WHAT IS NEEDED: Work out the number of lines below containing the word "profile" and give nothing besides it.

══════════

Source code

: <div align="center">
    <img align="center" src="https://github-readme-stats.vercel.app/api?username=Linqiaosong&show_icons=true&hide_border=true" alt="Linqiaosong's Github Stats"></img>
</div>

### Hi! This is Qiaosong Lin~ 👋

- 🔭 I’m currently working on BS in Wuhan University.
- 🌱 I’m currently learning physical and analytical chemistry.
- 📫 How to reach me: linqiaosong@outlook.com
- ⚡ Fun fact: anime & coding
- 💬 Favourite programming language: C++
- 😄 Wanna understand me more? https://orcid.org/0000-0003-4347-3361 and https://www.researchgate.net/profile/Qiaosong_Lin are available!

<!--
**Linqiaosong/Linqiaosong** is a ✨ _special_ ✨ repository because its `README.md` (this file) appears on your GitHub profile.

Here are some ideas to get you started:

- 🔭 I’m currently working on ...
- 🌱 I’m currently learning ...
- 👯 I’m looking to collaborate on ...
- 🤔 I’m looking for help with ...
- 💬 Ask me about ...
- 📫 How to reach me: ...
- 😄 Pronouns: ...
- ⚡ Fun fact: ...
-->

══════════

ANSWER FOR THIS EXERCISE: 2